My Mum, The Vampire

Happy World Dracula Day!

Those of you who have read it may recall that in Duplicity, Adam starts thinking about writing a story called “My Mum, The Vampire.” So, to honour Dracula, or Bram Stoker, I have written a flash fiction piece with that title.

Note: This is a standalone piece from “Adam’s” imagination so does not contain any spoilers and is unrelated to The Dangers of Dreaming book series.


My mum is the prettiest lady I know. She has long black hair, bright red lips, and eyes as blue as my pencil case. It’s a really cool pencil case. My auntie bought it for me for my birthday.

My auntie looks after me a lot now, she tells me that Mum is sick, but I don’t believe her. I hear her watching TV in her room sometimes, and I know she goes outside when I’m supposed to be asleep. I hear her window slide open. I have very good hearing, I’m like a bat. I learnt about bats at school.

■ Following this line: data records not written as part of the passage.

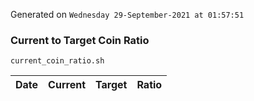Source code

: Generated on `Wednesday 29-September-2021 at 01:57:51`

### Current to Target Coin Ratio
`current_coin_ratio.sh`

Date|Current|Target|Ratio
---|---|---|---
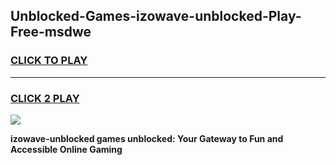 
## Unblocked-Games-izowave-unblocked-Play-Free-msdwe
<h3>
<a href="https://premium76.site?title=izowave-unblocked&ref=10A">CLICK TO PLAY</a></h3>
<hr>

<h3>
<a href="https://premium76.site?title=izowave-unblocked&ref=10A">CLICK 2 PLAY</a>
  
</h3>

<a href="https://premium76.site?title=izowave-unblocked&ref=10A"><img src="https://clearcache.store/games.png"></a>


**izowave-unblocked games unblocked: Your Gateway to Fun and Accessible Online Gaming**
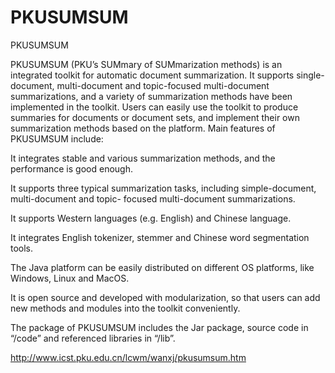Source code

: # PKUSUMSUM
PKUSUMSUM 


PKUSUMSUM (PKU’s SUMmary of SUMmarization methods) is an integrated toolkit for automatic
document summarization. It supports single-document, multi-document and topic-focused multi-document
summarizations, and a variety of summarization methods have been implemented in the toolkit.
Users can easily use the toolkit to produce summaries for documents or document sets, and implement their
own summarization methods based on the platform.
Main features of PKUSUMSUM include:

It integrates stable and various summarization methods, and the performance is good enough.

It supports three typical summarization tasks, including simple-document, multi-document and topic-
focused multi-document summarizations.

It supports Western languages (e.g. English) and Chinese language.

It integrates English tokenizer, stemmer and Chinese word segmentation tools.

The Java platform can be easily distributed on different OS platforms, like Windows, Linux and MacOS.

It is open source and developed with modularization, so that users can add new methods and modules into
the toolkit conveniently.

The package of PKUSUMSUM includes the Jar package, source code in “/code” and referenced libraries in
“/lib”.


http://www.icst.pku.edu.cn/lcwm/wanxj/pkusumsum.htm
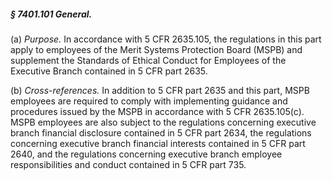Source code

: ##### § 7401.101 General. #####

(a) *Purpose.* In accordance with 5 CFR 2635.105, the regulations in this part apply to employees of the Merit Systems Protection Board (MSPB) and supplement the Standards of Ethical Conduct for Employees of the Executive Branch contained in 5 CFR part 2635.

(b) *Cross-references.* In addition to 5 CFR part 2635 and this part, MSPB employees are required to comply with implementing guidance and procedures issued by the MSPB in accordance with 5 CFR 2635.105(c). MSPB employees are also subject to the regulations concerning executive branch financial disclosure contained in 5 CFR part 2634, the regulations concerning executive branch financial interests contained in 5 CFR part 2640, and the regulations concerning executive branch employee responsibilities and conduct contained in 5 CFR part 735.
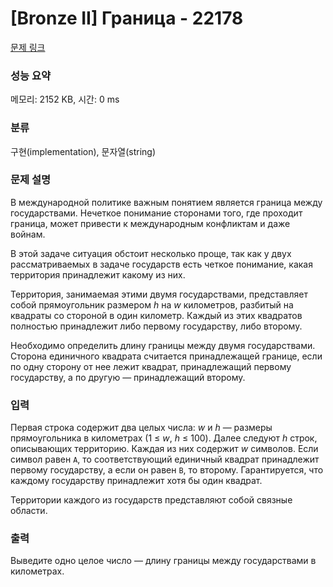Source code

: # [Bronze II] Граница - 22178 

[문제 링크](https://www.acmicpc.net/problem/22178) 

### 성능 요약

메모리: 2152 KB, 시간: 0 ms

### 분류

구현(implementation), 문자열(string)

### 문제 설명

<p>В международной политике важным понятием является граница между государствами. Нечеткое понимание сторонами того, где проходит граница, может привести к международным конфликтам и даже войнам.</p>

<p>В этой задаче ситуация обстоит несколько проще, так как у двух рассматриваемых в задаче государств есть четкое понимание, какая территория принадлежит какому из них.</p>

<p>Территория, занимаемая этими двумя государствами, представляет собой прямоугольник размером <i>h</i> на <i>w</i> километров, разбитый на квадраты со стороной в один километр. Каждый из этих квадратов полностью принадлежит либо первому государству, либо второму.</p>

<p>Необходимо определить длину границы между двумя государствами. Сторона единичного квадрата считается принадлежащей границе, если по одну сторону от нее лежит квадрат, принадлежащий первому государству, а по другую — принадлежащий второму.</p>

### 입력 

 <p>Первая строка содержит два целых числа: <i>w</i> и <i>h</i> — размеры прямоугольника в километрах (1 ≤ <i>w</i>, <i>h</i> ≤ 100). Далее следуют <i>h</i> строк, описывающих территорию. Каждая из них содержит <i>w</i> символов. Если символ равен <code>A</code>, то соответствующий единичный квадрат принадлежит первому государству, а если он равен <code>B</code>, то второму. Гарантируется, что каждому государству принадлежит хотя бы один квадрат.</p>

<p>Территории каждого из государств представляют собой связные области.</p>

### 출력 

 <p>Выведите одно целое число — длину границы между государствами в километрах.</p>

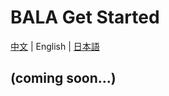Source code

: # BALA Get Started

[中文](zh_CN/quick_start/bala/bala_quick_start) | English | [日本語](ja/quick_start/bala/bala_quick_start)

## (coming soon...)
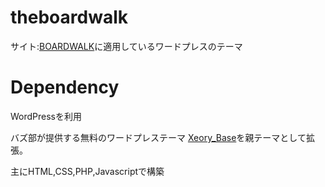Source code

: # theboardwalk
サイト:[BOARDWALK](http://theboardwalk.jp/)に適用しているワードプレスのテーマ


# Dependency
WordPressを利用

バズ部が提供する無料のワードプレステーマ [Xeory_Base](https://xeory.jp/template/xeory-base/)を親テーマとして拡張。

主にHTML,CSS,PHP,Javascriptで構築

I don’t understand why she keeps locking herself away from me. It’s not all the time, but really often, and she never picks me up from school anymore. We used to walk home via the park, and she always let me play on the swings. Auntie never lets me play. She always pulls me along and says to hurry up because we have to go pick up Archie.

Archie is her son, my cousin. I hate him. He’s a big fat bully and he’s always mean to me. He says that Mum doesn’t love me anymore and that’s why she doesn’t like spending time with me. Archie is a liar.

I know Mum is at least a little bit sick because she has smudges under her blue eyes now, and her skin has gone really pale. But she’s still my mum, and she’s still beautiful. I like that word, b-e-a-utiful is what I think when I spell it. I’m in the top group for Spelling.

I painted a picture today, of Mum and me. I can’t wait to show her. She’s going to love it. She says I’m going to be an artist when I grow up. I think I’d rather be a fireman, but I like how she smiles when she looks at my art.

Auntie says I can’t show the picture to Mum today, she says I have to wait until Mum is feeling better, “Maybe tomorrow.” But I don’t want to wait until tomorrow. I have a better idea. I’m going to meet her in the garden, tonight.


After Auntie has tucked me in and kissed my forehead, I lie really still and close my eyes, pretending to be asleep. I listen to her moving around the lounge, then the bathroom, and then finally, she closes the door to the spare room. Archie is on a sleepover tonight, so I don’t have to worry about him.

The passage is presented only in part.